Essa decisão exclui o Brasil de seu portfólio?
Não tenho nenhum centavo no Brasil. Se eu tivesse algum problema no Brasil, eu teria que ir aos tribunais. E você sabe que existem tribunais corruptos. Há os interesses dos poderosos locais. Não quero mais passar por isso. O Brasil não está na minha lista.
Os combates na Ucrânia estão entrando em seu quinto mês. Há sinais de fadiga no Ocidente. Putin está ganhando a guerra?
Definitivamente não. O conflito está num impasse. Putin, no início da invasão, tinha 500% mais homens e recursos bélicos do que a Ucrânia. Ainda assim avançou muito lentamente. Os ucranianos têm muito mais motivação. Eles lutam pela sua independência e sua liberdade. Além do mais, a desvantagem de recursos não é tão gritante agora, porque os ucranianos foram capazes de atrair uma enorme quantidade de ajuda militar do Ocidente.
Os ucranianos não vão desistir voluntariamente de seu território. Putin, de seu lado, não pode selar nenhum acordo no momento, porque vai parecer fraco. Minha previsão é que estamos em uma guerra que vai continuar por muito tempo. Todos estamos cansados de assistir a cenas do conflito diariamente na TV, mas não acredito que a Otan nem a aliança dos países ocidentais tenham intenção de abandonar a Ucrânia. A alternativa seria permitir que Putin saia vitorioso – e aí teríamos no futuro uma guerra muito maior com a Rússia.

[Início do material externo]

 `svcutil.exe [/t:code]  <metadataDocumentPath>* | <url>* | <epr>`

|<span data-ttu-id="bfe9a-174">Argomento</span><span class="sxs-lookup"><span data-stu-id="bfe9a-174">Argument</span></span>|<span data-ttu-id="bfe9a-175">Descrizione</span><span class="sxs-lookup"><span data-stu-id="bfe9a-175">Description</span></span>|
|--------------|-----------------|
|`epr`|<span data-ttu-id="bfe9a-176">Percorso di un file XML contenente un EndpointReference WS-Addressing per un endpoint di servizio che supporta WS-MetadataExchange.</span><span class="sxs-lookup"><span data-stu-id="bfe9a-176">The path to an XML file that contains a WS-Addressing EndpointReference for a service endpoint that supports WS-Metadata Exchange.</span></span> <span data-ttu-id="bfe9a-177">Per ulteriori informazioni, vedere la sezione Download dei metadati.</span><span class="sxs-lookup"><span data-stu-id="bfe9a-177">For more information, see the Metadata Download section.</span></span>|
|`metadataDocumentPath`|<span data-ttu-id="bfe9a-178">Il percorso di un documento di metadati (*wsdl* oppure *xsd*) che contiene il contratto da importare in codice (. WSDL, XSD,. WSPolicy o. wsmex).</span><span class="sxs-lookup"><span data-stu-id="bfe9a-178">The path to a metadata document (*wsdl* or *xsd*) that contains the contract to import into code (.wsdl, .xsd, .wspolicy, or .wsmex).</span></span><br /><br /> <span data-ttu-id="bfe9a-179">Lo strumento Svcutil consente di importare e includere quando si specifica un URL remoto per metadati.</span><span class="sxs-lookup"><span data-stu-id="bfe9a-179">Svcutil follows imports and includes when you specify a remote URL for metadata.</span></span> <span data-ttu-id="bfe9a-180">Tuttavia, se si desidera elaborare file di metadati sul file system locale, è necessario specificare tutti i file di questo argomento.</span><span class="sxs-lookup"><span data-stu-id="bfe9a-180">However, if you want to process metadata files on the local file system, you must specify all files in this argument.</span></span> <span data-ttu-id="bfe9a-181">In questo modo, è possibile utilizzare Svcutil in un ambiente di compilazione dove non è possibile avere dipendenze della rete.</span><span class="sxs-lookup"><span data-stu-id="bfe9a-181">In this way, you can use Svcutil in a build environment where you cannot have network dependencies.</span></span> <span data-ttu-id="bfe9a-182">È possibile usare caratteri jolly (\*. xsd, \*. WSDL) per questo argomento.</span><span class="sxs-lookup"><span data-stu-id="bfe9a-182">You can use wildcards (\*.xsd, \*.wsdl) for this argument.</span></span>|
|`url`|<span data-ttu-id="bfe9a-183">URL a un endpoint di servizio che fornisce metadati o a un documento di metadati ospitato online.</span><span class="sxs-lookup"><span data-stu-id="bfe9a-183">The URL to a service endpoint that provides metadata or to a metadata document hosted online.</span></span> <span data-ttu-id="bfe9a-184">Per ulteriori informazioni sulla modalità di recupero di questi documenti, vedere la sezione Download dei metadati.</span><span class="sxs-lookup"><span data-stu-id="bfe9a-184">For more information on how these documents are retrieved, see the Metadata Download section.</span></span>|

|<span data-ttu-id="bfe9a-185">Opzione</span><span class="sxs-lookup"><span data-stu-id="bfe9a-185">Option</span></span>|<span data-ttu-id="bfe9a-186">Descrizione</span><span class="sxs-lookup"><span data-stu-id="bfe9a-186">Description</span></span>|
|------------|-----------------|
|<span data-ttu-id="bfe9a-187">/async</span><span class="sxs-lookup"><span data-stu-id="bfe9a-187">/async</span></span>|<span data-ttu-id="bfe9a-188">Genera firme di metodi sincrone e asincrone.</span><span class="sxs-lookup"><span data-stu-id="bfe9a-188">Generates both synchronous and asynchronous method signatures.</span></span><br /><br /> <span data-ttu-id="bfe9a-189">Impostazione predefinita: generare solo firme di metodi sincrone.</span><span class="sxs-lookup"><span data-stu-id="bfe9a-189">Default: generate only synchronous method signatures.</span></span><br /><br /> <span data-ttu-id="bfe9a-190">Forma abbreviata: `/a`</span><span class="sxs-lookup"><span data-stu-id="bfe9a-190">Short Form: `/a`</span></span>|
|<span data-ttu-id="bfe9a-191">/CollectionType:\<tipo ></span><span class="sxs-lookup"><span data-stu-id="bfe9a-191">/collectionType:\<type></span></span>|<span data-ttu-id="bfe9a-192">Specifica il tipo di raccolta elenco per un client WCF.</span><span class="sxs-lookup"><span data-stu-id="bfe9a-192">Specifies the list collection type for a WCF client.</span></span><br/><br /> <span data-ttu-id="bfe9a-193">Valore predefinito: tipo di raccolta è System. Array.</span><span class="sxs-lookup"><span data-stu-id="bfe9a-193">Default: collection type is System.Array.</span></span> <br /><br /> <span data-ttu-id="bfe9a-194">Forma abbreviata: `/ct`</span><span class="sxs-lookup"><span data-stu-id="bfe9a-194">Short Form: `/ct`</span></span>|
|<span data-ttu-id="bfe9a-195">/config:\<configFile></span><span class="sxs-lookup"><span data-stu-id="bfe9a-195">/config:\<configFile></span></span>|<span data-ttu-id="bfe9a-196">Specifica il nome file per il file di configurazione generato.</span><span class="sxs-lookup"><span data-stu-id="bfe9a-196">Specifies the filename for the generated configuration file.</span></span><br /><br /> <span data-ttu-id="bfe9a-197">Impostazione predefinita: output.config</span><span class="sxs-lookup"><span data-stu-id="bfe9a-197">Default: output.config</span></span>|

O conflito aumentou o preço dos alimentos e da energia. Vemos turbulência política em diversos países, com a popularidade de governos em queda por causa da inflação. Isso não joga a favor de Putin?
Putin de fato usa a inflação como uma ferramenta de guerra assimétrica contra o Ocidente. Tem sido muito eficaz, porque a inflação faz com que a população questione os seus governantes. Mas a grande maioria das pessoas não vê conexão da inflação com a guerra.
Putin jogou a sua carta, sabe que pode usar isso como uma arma de guerra, mas essa é a sua única verdadeira fonte de renda. A Alemanha talvez não compre mais gás russo no futuro.
O presidente brasileiro, Jair Bolsonaro, optou por manter a neutralidade na guerra. Ele tem procurado ampliar negócios com a Rússia. Qual a sua avaliação?
Existe uma expressão nos Estados Unidos que resume essa situação: é como se o peru saísse em defesa do Natal. Ao apoiar Putin, não apenas o Brasil, mas África do Sul, Indonésia, Índia, todos esses países que se dizem não alinhados ou que assumiram uma postura neutra, estão fazendo isso por sua própria conta e risco e contra os interesses de sua população. São países que pagarão um preço político e econômico no futuro. Estar do lado errado nessa guerra é uma atitude ilógica.